[Recorded information]
******************************
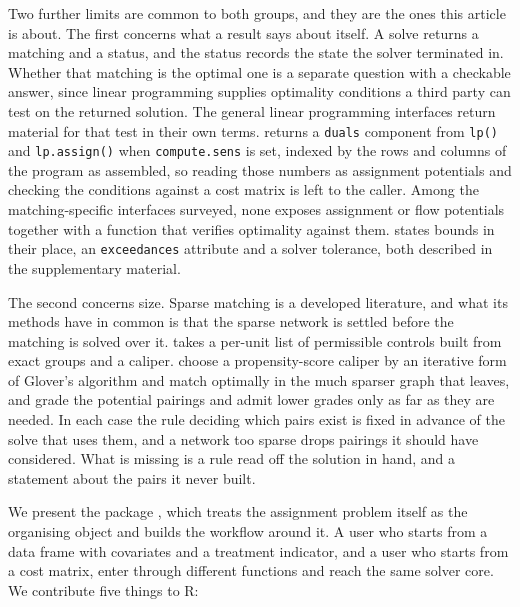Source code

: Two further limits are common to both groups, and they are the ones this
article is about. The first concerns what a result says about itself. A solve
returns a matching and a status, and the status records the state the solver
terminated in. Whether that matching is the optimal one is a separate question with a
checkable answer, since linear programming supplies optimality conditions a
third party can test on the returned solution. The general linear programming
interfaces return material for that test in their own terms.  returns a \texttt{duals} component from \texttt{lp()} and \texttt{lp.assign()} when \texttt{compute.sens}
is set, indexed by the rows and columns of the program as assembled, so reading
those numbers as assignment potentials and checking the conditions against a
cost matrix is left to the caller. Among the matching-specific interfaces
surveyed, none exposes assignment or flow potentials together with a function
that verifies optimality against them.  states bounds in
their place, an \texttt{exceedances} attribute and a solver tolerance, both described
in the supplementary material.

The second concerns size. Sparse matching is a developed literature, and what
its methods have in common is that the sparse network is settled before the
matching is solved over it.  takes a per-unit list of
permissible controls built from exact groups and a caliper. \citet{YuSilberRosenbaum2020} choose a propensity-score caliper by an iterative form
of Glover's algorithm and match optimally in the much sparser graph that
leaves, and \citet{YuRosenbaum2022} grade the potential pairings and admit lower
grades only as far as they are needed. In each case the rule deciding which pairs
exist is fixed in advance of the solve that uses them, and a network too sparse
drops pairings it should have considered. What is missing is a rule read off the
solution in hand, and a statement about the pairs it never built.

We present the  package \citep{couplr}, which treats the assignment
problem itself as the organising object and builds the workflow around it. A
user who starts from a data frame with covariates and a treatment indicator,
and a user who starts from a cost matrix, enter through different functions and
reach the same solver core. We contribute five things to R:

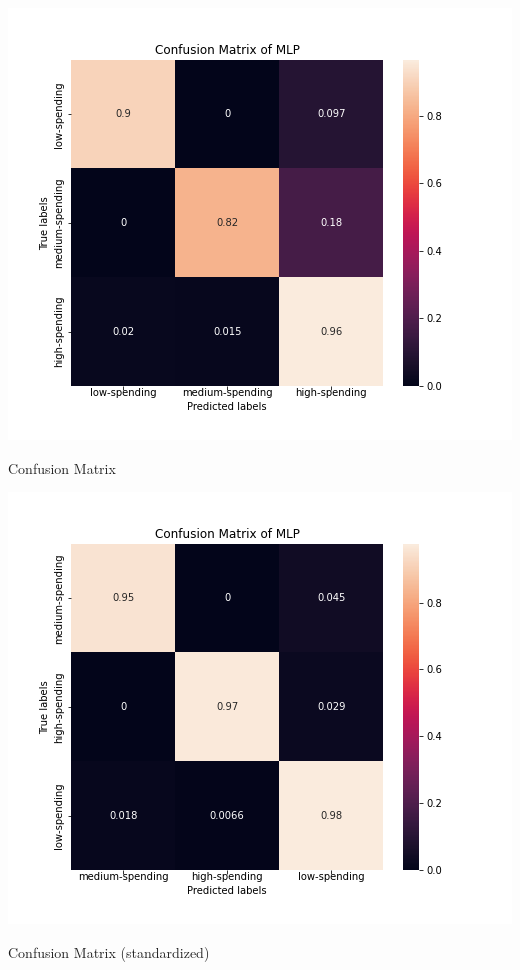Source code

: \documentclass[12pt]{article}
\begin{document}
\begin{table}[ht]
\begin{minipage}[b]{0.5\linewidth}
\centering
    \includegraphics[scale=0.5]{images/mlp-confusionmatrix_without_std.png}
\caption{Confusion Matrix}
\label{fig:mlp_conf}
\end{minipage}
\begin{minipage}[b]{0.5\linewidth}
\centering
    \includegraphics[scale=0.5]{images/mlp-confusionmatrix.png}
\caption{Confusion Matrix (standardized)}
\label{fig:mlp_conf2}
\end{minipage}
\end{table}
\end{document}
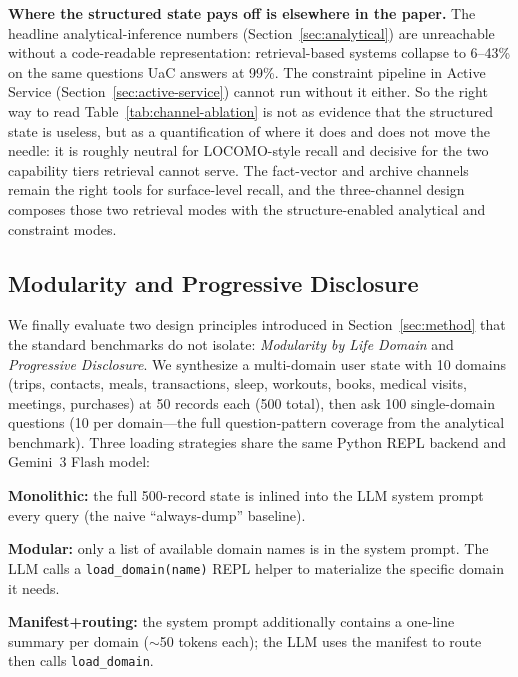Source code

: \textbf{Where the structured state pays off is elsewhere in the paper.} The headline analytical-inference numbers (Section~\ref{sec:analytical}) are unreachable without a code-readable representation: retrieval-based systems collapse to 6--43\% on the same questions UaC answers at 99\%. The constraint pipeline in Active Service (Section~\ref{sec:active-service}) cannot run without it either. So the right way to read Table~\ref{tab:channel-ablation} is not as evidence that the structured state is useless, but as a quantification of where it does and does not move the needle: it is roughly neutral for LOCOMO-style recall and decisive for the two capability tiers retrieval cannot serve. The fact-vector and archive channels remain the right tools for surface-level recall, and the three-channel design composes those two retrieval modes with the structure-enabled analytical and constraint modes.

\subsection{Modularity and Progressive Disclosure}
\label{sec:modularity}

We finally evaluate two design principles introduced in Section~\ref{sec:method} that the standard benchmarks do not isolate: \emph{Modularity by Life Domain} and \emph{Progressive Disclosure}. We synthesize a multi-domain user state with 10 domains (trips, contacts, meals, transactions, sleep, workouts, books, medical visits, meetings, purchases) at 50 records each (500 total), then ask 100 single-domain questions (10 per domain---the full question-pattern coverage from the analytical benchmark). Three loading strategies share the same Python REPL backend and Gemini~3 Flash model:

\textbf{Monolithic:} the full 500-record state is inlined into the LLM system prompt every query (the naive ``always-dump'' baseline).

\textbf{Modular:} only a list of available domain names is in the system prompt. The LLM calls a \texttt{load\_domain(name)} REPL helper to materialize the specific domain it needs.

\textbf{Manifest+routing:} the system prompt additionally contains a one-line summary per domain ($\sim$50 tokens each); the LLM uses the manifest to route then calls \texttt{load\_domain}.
******************************
[What this task involves] The lines in the entries above that carry the word "against" must be copied.

[Response to the exercise]
those numbers as assignment potentials and checking the conditions against a
that verifies optimality against them.  states bounds in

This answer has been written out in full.